Kolkmann describes the recent controversy about A-level examination grades: an algorithm was used to adjust examination grades, but it rapidly became clear there were some major flaws in the algorithm. Schools with small numbers of pupils in the class, for example, were given grades considerably higher than anticipated, and it was not clear that such a correlation was warranted. Another cause was “latent algorithmic bias”, the use of historic data to determine a present-day outcome. For example, there has been a significant growth in science journal articles by Chinese academics in the last twenty years. Today, more science articles are published in China than in any other country.
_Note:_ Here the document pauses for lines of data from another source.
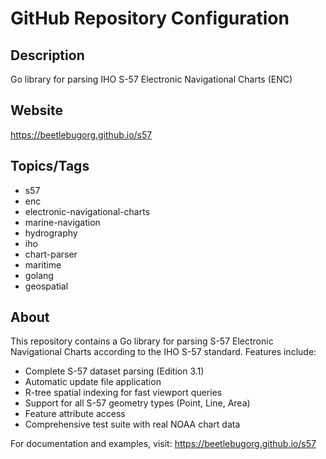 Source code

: # GitHub Repository Configuration

## Description

Go library for parsing IHO S-57 Electronic Navigational Charts (ENC)

## Website

https://beetlebugorg.github.io/s57

## Topics/Tags

- s57
- enc
- electronic-navigational-charts
- marine-navigation
- hydrography
- iho
- chart-parser
- maritime
- golang
- geospatial

## About

This repository contains a Go library for parsing S-57 Electronic Navigational Charts according to the IHO S-57 standard. Features include:

- Complete S-57 dataset parsing (Edition 3.1)
- Automatic update file application
- R-tree spatial indexing for fast viewport queries
- Support for all S-57 geometry types (Point, Line, Area)
- Feature attribute access
- Comprehensive test suite with real NOAA chart data

For documentation and examples, visit: https://beetlebugorg.github.io/s57
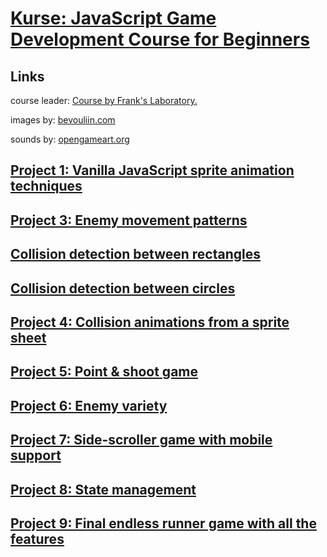 # [Kurse: JavaScript Game Development Course for Beginners](https://www.youtube.com/watch?v=GFO_txvwK_c)

## Links

course leader:
[Course by Frank's Laboratory.](https://www.youtube.com/c/Frankslaboratory)

images by:
[bevouliin.com](https://bevouliin.com/)

sounds by:
[opengameart.org](https://opengameart.org/content/8-magic-attacks)

## [Project 1: Vanilla JavaScript sprite animation techniques](https://www.youtube.com/watch?v=GFO_txvwK_c&t=88s)

## [Project 3: Enemy movement patterns](https://www.youtube.com/watch?v=GFO_txvwK_c&t=5133s)

## [Collision detection between rectangles](https://www.youtube.com/watch?v=GFO_txvwK_c&t=8011s)

## [Collision detection between circles](https://www.youtube.com/watch?v=GFO_txvwK_c&t=8363s)

## [Project 4: Collision animations from a sprite sheet](https://www.youtube.com/watch?v=GFO_txvwK_c&t=8654s)

## [Project 5: Point & shoot game](https://www.youtube.com/watch?v=GFO_txvwK_c&t=10115s)

## [Project 6: Enemy variety](https://www.youtube.com/watch?v=GFO_txvwK_c&t=13844s)

## [Project 7: Side-scroller game with mobile support](https://www.youtube.com/watch?v=GFO_txvwK_c&t=17149s)

## [Project 8: State management](https://www.youtube.com/watch?v=GFO_txvwK_c&t=21244s)

## [Project 9: Final endless runner game with all the features](https://www.youtube.com/watch?v=GFO_txvwK_c&t=25377s)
Any algorithm using data from as recently as five years ago would not reflect this rapidly changing East-West balance.  

The A-level grading fiasco was memorably described by prime minister Boris Johnson as a “mutant algorithm”, as if algorithms could themselves seize control of the entire process. Anthropomorphism is an exciting way of looking at the problem, but sadly not very helpful.
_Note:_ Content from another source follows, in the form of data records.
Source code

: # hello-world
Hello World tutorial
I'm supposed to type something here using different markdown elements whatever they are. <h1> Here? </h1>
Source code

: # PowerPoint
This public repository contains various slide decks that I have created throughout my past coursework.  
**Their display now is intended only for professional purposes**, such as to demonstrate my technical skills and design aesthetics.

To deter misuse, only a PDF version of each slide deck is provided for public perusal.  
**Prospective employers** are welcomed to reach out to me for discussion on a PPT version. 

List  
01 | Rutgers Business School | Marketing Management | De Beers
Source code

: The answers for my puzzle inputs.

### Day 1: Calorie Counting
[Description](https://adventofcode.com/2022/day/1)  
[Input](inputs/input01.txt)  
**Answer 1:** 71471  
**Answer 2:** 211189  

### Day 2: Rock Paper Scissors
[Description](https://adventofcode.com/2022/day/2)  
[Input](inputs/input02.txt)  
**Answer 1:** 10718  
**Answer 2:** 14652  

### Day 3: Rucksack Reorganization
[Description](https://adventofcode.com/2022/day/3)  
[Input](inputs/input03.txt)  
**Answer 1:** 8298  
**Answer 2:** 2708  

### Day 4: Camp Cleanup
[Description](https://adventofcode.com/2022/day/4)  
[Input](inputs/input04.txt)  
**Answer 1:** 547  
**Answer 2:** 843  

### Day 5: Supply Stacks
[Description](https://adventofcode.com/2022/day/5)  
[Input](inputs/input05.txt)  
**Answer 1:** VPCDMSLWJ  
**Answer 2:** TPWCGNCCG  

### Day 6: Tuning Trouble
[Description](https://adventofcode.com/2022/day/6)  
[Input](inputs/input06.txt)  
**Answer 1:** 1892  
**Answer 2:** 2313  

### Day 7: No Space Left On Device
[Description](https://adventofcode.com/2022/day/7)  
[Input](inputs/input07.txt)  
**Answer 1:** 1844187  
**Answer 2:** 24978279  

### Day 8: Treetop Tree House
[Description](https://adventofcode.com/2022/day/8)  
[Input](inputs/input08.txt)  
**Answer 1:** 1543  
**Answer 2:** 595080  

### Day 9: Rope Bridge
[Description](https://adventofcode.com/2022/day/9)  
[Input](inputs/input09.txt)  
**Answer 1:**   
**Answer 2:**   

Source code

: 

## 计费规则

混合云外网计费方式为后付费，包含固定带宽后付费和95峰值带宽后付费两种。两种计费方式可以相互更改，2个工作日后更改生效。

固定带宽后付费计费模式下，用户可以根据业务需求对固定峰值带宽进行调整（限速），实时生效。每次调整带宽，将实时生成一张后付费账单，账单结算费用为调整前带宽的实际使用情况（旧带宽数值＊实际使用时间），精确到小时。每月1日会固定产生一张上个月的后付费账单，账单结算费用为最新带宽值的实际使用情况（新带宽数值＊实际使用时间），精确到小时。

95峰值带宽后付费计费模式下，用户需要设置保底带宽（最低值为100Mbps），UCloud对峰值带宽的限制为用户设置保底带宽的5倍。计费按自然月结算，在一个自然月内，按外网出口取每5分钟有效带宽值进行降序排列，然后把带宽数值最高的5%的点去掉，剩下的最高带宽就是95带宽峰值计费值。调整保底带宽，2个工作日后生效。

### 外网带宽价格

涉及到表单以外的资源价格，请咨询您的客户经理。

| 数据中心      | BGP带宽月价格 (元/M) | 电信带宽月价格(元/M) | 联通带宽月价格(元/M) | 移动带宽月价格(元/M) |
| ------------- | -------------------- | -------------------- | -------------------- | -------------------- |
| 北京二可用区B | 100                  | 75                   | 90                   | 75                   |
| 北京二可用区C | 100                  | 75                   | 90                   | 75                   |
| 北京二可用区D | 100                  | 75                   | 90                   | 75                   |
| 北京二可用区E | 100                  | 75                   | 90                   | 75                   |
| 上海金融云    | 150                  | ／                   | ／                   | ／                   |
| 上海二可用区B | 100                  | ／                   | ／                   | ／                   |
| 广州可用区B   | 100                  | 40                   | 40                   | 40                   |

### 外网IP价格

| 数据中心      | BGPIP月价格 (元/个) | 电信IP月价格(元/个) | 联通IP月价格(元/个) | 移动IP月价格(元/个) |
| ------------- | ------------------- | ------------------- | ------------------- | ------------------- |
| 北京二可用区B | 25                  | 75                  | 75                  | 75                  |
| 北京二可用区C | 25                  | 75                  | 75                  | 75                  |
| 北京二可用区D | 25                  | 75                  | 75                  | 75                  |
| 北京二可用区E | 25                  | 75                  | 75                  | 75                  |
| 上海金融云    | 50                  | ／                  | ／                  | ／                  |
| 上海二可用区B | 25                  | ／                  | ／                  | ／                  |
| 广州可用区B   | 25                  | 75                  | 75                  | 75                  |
What is the solution? According to Mr Kolkmann, we need a “critical audience” to scrutinize and evaluate algorithms in practice.

Without a critical audience that opposes algorithms and points out their shortcomings, we will keep hearing about the occasional incident with automated decision making, but never learn of the majority of algorithms which screw-ups never see the light of day.
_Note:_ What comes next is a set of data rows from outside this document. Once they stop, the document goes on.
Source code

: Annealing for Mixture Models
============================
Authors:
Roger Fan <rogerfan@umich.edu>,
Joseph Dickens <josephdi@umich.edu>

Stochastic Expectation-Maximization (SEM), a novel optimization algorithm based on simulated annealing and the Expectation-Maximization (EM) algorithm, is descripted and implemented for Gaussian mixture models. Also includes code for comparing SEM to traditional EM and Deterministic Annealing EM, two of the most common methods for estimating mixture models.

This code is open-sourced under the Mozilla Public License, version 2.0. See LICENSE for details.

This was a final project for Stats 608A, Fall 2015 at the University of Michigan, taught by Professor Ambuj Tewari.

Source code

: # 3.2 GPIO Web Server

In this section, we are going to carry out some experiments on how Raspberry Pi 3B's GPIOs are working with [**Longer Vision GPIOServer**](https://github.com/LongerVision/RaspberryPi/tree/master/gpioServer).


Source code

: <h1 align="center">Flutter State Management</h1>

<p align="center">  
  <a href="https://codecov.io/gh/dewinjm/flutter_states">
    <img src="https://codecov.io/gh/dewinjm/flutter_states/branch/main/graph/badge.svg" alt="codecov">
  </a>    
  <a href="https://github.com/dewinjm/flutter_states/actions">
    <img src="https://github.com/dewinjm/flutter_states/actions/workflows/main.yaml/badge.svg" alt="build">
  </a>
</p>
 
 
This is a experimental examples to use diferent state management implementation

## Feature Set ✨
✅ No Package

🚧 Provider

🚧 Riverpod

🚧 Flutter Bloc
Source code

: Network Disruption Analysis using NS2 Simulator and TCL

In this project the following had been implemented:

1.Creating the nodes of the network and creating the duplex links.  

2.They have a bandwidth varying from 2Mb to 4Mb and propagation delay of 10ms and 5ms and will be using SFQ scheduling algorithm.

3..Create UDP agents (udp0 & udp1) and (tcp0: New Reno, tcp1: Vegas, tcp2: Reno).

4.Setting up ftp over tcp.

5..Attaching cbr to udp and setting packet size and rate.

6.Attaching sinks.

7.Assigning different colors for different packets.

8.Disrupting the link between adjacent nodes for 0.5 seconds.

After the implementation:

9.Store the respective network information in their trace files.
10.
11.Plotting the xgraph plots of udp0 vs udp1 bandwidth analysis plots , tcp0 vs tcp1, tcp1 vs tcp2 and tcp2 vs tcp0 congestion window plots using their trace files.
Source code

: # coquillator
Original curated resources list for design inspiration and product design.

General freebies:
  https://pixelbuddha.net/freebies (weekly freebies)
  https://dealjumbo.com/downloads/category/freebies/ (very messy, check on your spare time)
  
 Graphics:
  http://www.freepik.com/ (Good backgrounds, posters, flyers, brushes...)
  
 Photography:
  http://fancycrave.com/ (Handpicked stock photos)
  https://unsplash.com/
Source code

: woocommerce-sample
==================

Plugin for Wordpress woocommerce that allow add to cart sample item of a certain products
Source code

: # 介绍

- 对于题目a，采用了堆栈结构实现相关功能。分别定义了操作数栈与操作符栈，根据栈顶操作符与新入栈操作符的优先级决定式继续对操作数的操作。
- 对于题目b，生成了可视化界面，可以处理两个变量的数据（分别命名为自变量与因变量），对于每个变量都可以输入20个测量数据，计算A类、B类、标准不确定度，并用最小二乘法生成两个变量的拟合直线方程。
It’s a lovely idea, but in reality, where is the agency or body that will comprise this “critical audience”? It sounds like he envisages a kind of Which? report, with expert evaluators asking difficult questions about each algorithm. The system breaks down because the independent evaluator has to be funded in some way, and that funding tends to compromise the autonomy of the evaluation. Which? takes no advertising in its publications, for example, in an effort to remove (or to reduce) payment for influence.

 Kolkmann describes the process in terms of opposition, and there is some truth in what he says. Yet the answer is surely closer to home. Why do we need to look for external solutions when this is simply another example of software development in practice? Think about any software. In any well-managed organisation, software innovation takes place when a developer builds a solution to a use case, to the best of their ability, but it is almost unheard of that the resulting software works when first released and goes live without testing. Software isn’t like that. Users, and typically a testing team, get their hands on it, press the wrong buttons, misunderstand what it does, and all these comments are fed back to the development team, who then iterate and continues to iterate until an acceptable level of performance is found.

Today we are familiar with software development and nobody sacks the developer because the first release of their software has bugs. When it comes to using algorithms, however, we still have a romantic idea of the software emerging in perfect shape, like Botticelli’s Venus rising from the waves. It doesn’t happen like that – at least, it shouldn’t happen.

Perhaps the current position of Ai is something like a honeymoon: for a brief moment, nobody doubts it could possibly be anything but perfect. We have lost such innocence when it comes to any other form of software development, so why do we cling to it when it involves AI?